Saved data entries
*** Begin section ***
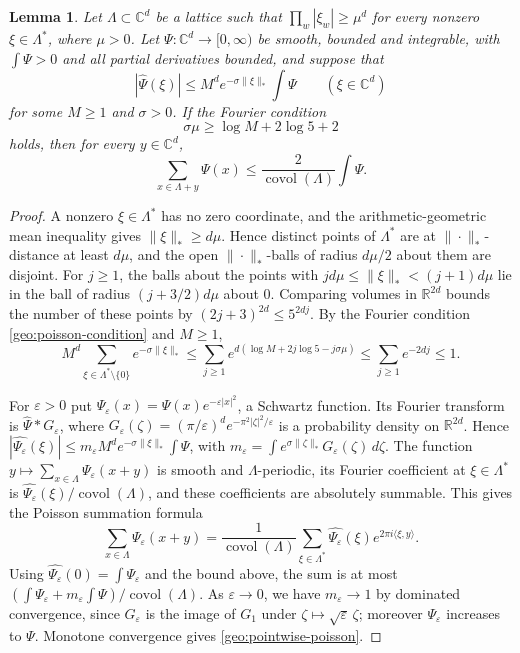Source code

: \documentclass[11pt]{amsart}
\numberwithin{equation}{section}
\newtheorem{lemma}[equation]{Lemma}
\theoremstyle{definition}
\theoremstyle{remark}
\DeclareMathOperator{\covol}{covol}
\newcommand{\R}{\mathbb R}
\newcommand{\C}{\mathbb C}
\begin{document}
\begin{lemma}\label{geo:poisson}
Let $\Lambda\subset\C^d$ be a lattice such that
$\prod_w|\xi_w|\ge\mu^d$ for every nonzero $\xi\in\Lambda^*$, where
$\mu>0$. Let $\Psi\colon\C^d\to[0,\infty)$ be smooth, bounded and
integrable, with $\int\Psi>0$ and all partial derivatives bounded, and
suppose that
\[
 |\widehat\Psi(\xi)|\le M^de^{-\sigma\|\xi\|_*}\int\Psi
 \qquad(\xi\in\C^d)
\]
for some $M\ge1$ and $\sigma>0$. If the \emph{Fourier condition}
\begin{equation}\label{geo:poisson-condition}
 \sigma\mu\ge\log M+2\log5+2
\end{equation}
holds, then for every $y\in\C^d$,
\begin{equation}\label{geo:pointwise-poisson}
 \sum_{x\in\Lambda+y}\Psi(x)\le\frac2{\covol(\Lambda)}\int\Psi.
\end{equation}
\end{lemma}

\begin{proof}
A nonzero $\xi\in\Lambda^*$ has no zero coordinate, and the
arithmetic-geometric mean inequality gives $\|\xi\|_*\ge d\mu$. Hence
distinct points of $\Lambda^*$ are at $\|\cdot\|_*$-distance at least
$d\mu$, and the open $\|\cdot\|_*$-balls of radius $d\mu/2$ about them
are disjoint. For $j\ge1$, the balls about the points with
$jd\mu\le\|\xi\|_*<(j+1)d\mu$ lie in the ball of radius $(j+3/2)d\mu$
about $0$. Comparing volumes in $\R^{2d}$ bounds the number of these
points by $(2j+3)^{2d}\le5^{2dj}$. By the Fourier condition
\eqref{geo:poisson-condition} and
$M\ge1$,
\[
 M^d\sum_{\xi\in\Lambda^*\setminus\{0\}}e^{-\sigma\|\xi\|_*}
 \le\sum_{j\ge1}e^{d(\log M+2j\log5-j\sigma\mu)}
 \le\sum_{j\ge1}e^{-2dj}\le1 .
\]

For $\varepsilon>0$ put $\Psi_\varepsilon(x)=\Psi(x)e^{-\varepsilon|x|^2}$, a Schwartz
function. Its Fourier transform is $\widehat\Psi*G_\varepsilon$, where
$G_\varepsilon(\zeta)=(\pi/\varepsilon)^de^{-\pi^2|\zeta|^2/\varepsilon}$ is a probability
density on $\R^{2d}$. Hence
$|\widehat{\Psi_\varepsilon}(\xi)|\le m_\varepsilon M^de^{-\sigma\|\xi\|_*}\int\Psi$,
with $m_\varepsilon=\int e^{\sigma\|\zeta\|_*}G_\varepsilon(\zeta)\,d\zeta$. The function
$y\mapsto\sum_{x\in\Lambda}\Psi_\varepsilon(x+y)$ is smooth and
$\Lambda$-periodic, its Fourier coefficient at $\xi\in\Lambda^*$ is
$\widehat{\Psi_\varepsilon}(\xi)/\covol(\Lambda)$, and these coefficients are
absolutely summable. This gives the Poisson summation formula
\[
 \sum_{x\in\Lambda}\Psi_\varepsilon(x+y)
 =\frac1{\covol(\Lambda)}\sum_{\xi\in\Lambda^*}\widehat{\Psi_\varepsilon}(\xi)
 e^{2\pi i\langle\xi,y\rangle}.
\]
Using $\widehat{\Psi_\varepsilon}(0)=\int\Psi_\varepsilon$ and the bound above, the sum
is at most $(\int\Psi_\varepsilon+m_\varepsilon\int\Psi)/\covol(\Lambda)$. As
$\varepsilon\to0$, we have $m_\varepsilon\to1$ by dominated convergence, since
$G_\varepsilon$ is the image of $G_1$ under $\zeta\mapsto\sqrt\varepsilon\,\zeta$;
moreover $\Psi_\varepsilon$ increases to $\Psi$. Monotone convergence gives
\eqref{geo:pointwise-poisson}.
\end{proof}
\end{document}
*** End section ***
* **Assignment**:
Determine the number of lines in the entries above where the string "these" appears. Answer with the number alone.

* **Exercise result**:
2